Besides the pressure of capital for credit growth, according to economic experts, the 2026 energy crisis caused by Middle East tensions could be prolonged, impacting production costs and business efficiency, potentially leading to an increase in bad debts in the banking sector. Not to mention, rising interest rates are negatively affecting the real estate market – an industry considered to be closely linked to the banking system.
In this context, according to Mr. Nguyen Van Truc, Head of National Securities Analysis at NSI, banks are forced to develop capital increase plans to strengthen their financial foundations and be ready to respond to risks if bad debts increase.
Dr. Nguyen Tri Hieu, a banking expert, also commented that increasing capital is an unavoidable trend for banks. Increased charter capital not only provides banks with a solid financial "buffer" to cope with economic fluctuations, invest in technology, and increase credit growth, but also to meet the increasingly stringent standards of regulatory authorities.
According to Circular No. 14/2025/TT-NHNN of the State Bank of Vietnam regulating capital adequacy ratios for commercial banks and branches of foreign banks, by 2033, the minimum capital adequacy ratio of commercial banks will increase from the current 8% to 10.5%. Increasing capital is a decisive factor in affirming the position and competitiveness of banks in the coming period, not only to ensure compliance with the capital adequacy ratio regulations, but also as a prerequisite for sustainable credit growth.
For state-owned commercial banks, increasing capital is an even more pressing requirement. According to Mr. Le Ngoc Lam, General Director of BIDV, in 2025, the Big 4 banks (Agribank, BIDV, VietinBank, Vietcombank) will have a total outstanding loan balance of approximately 8 trillion VND. In 2026, this group of banks is expected to increase disbursements by about 1 trillion VND to meet the capital needs of the economy (i.e., a total outstanding loan balance of approximately 9 trillion VND).
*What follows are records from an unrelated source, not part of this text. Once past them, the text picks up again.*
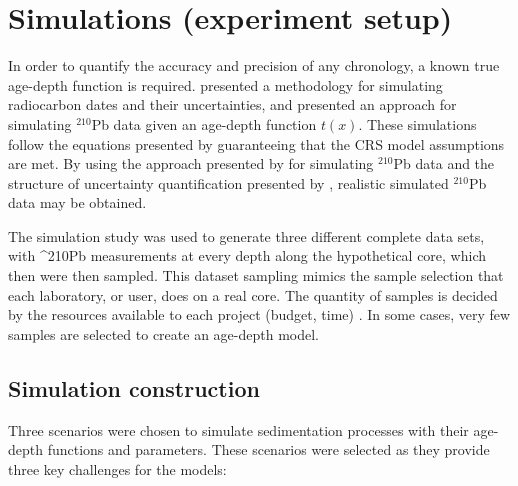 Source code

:\documentclass [10pt] {article}
\begin{document}



\section{Simulations (experiment setup)}

	In order to quantify the accuracy and precision of any chronology, a known true age-depth function is required.
\citet{Blaauw2018} presented a methodology for simulating radiocarbon dates and their uncertainties, and \citet{Aquino2018} presented an approach for simulating $^{210}$Pb data given an age-depth function $t(x)$.
These simulations follow the equations presented by \cite{Appleby1978, Robbins1978} guaranteeing that the CRS model assumptions are met. 
By using the approach presented by \citet{Aquino2018} for simulating $^{210}$Pb data and the structure of uncertainty quantification presented by \citet{Blaauw2018}, realistic simulated $^{210}$Pb data may be obtained.

The simulation study was used to generate three different complete data sets, with ^210Pb measurements at every depth along the hypothetical core, which then were then sampled. This dataset sampling mimics the sample selection that each laboratory, or user, does on a real core. The quantity of samples is decided by the resources available to each project (budget, time) \citet{Blaauw2018}. 
In some cases, very few samples are selected to create an age-depth model.

\subsection{Simulation construction}\label{sec:SimConst}

Three scenarios were chosen to simulate sedimentation processes with their age-depth functions and parameters. These scenarios were selected as they provide three key challenges for the models:
\end{document}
However, according to Mr. Lam, in order to continue maintaining their role as the core capital provider for the market, leading and supporting growth drivers, the prerequisite is to continue improving the financial capacity of this group of banks. The General Director of BIDV proposed a flexible and proactive capital increase mechanism, which would allow the Big 4 to retain all profits to pay dividends in shares in order to enhance their capital capacity.
In the context of a banking system facing a capital shortage for growth, a race among banks to increase capital is inevitable. However, experts warn that when credit increases rapidly while deposit mobilization slows, the efficiency of capital utilization will be the decisive factor in determining the position of each bank.